A Bay Area family's guide to the quiet weeks between "yes" and the first morning — and how to set your nanny up to actually succeed.
By the time you're reading this, the hard part is behind you. The search is done — the persona workshop, job postings, the long list narrowed down to the one nanny, the in-person trial, contract negotiations — and the offer is signed. Your nanny said yes. Take a moment to celebrate. You've earned it.
Then, usually about a day later, a different feeling shows up: okay, but what do I need to do now?
Here's the thing almost nobody tells Bay Area families. The window between signing the contract and your nanny's first morning is not dead time. It's one of the most leveraged stretches of the whole relationship. What you do in these two or three weeks quietly decides whether this becomes a multi-year match your kids grow up with.
So let me reframe the whole to-do list for you, because the frame matters more than the checklist.
Your one job in this window is to set your nanny up to succeed. Goal is to remove every reason they could fail, before they ever walk in.
A nanny who has what they need on day one is reliable, confident, and sticks around. A nanny who's guessing is anxious — and anxious people make small mistakes that erode trust fast. Ideally we want to set the bar and show them what great looks like from day one. This reduces the guessing and sets you up for fast feedback loops.
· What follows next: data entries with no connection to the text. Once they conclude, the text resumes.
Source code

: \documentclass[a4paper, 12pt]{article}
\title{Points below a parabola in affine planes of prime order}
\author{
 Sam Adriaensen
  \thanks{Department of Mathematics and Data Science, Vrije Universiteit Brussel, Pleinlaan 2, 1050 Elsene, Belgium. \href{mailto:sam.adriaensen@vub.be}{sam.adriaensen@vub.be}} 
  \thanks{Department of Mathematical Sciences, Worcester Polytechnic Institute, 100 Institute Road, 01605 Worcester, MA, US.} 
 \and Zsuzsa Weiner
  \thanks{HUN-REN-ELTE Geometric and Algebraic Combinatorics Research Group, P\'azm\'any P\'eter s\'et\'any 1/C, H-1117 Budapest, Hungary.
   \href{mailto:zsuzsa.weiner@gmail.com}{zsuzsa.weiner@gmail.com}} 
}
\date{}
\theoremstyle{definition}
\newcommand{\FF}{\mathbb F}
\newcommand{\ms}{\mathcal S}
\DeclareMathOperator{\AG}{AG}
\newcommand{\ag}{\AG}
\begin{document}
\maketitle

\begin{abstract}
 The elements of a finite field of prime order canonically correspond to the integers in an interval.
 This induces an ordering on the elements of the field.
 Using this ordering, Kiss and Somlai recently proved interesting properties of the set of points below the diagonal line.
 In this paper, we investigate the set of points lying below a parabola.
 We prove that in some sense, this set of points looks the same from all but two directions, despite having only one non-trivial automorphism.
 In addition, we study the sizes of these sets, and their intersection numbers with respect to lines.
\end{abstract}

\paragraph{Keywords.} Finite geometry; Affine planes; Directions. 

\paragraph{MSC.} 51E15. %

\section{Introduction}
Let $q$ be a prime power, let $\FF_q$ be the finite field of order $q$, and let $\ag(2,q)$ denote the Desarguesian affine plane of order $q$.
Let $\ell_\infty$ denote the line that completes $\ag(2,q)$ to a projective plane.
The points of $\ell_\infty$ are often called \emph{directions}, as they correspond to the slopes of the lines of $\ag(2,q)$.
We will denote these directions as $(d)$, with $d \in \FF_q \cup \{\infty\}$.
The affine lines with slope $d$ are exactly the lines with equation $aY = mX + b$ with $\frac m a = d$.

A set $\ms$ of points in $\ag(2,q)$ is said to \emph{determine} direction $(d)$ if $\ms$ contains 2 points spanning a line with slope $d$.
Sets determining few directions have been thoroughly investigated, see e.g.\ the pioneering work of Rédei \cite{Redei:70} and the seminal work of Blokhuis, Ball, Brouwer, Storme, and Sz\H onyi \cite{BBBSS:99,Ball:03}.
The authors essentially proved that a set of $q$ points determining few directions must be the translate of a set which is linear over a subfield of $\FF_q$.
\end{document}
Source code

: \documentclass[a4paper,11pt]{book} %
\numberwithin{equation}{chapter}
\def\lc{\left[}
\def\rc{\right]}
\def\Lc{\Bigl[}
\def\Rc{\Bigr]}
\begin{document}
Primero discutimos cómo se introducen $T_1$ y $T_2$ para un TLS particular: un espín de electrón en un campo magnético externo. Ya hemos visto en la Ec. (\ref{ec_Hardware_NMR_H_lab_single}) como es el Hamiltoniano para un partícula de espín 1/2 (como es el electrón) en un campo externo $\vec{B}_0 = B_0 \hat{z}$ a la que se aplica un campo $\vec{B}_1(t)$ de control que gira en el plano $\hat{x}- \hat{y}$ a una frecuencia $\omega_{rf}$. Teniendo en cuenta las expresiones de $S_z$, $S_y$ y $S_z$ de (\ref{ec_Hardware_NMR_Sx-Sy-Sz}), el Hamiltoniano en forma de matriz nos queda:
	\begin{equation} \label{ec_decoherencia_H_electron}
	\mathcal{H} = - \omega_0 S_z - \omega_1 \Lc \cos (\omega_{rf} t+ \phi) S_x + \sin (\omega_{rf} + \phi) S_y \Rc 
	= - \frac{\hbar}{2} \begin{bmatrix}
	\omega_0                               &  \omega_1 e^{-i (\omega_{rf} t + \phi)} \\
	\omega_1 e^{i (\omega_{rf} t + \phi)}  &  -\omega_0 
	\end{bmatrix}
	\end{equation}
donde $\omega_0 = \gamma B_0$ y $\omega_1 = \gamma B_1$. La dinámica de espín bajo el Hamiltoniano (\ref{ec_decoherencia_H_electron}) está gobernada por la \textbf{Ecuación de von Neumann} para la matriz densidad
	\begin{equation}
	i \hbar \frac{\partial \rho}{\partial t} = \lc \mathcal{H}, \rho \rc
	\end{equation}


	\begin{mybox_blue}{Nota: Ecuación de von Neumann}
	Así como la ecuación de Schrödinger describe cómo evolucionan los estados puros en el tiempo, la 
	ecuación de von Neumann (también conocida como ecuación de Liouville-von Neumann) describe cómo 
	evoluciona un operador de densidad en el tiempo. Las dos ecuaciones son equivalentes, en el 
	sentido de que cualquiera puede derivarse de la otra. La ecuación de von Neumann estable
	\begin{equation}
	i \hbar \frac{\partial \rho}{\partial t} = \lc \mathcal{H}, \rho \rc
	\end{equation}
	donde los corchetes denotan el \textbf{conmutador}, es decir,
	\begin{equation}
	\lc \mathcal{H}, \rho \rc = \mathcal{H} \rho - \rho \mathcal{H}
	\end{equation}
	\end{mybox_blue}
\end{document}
Everything below is just that idea, made concrete — written specifically for households in the Bay Area. (Quick note: I'm a nanny recruiter, not an accountant or attorney. The legal information provided here covers the California basics every Bay Area family runs into, but your payroll provider and insurer should confirm your specifics.)
1. Get the boring, protective stuff handled first
Let's lead with the most boring but also your next urgent topic, and the part that protects everyone.
Set up your nanny payroll. When you're employing a nanny legally in California, you're a household employer. That means an EIN, state tax accounts, and quarterly filings. You do not need to become an expert in any of this. A household payroll service exists precisely so you don't; it handles the filings, the pay stubs, and the taxes for you. This is a great window to set this up. While you're at it, please collect the nanny's direct deposit information so their very first payday is smooth. This will make for a great start to building trust with them.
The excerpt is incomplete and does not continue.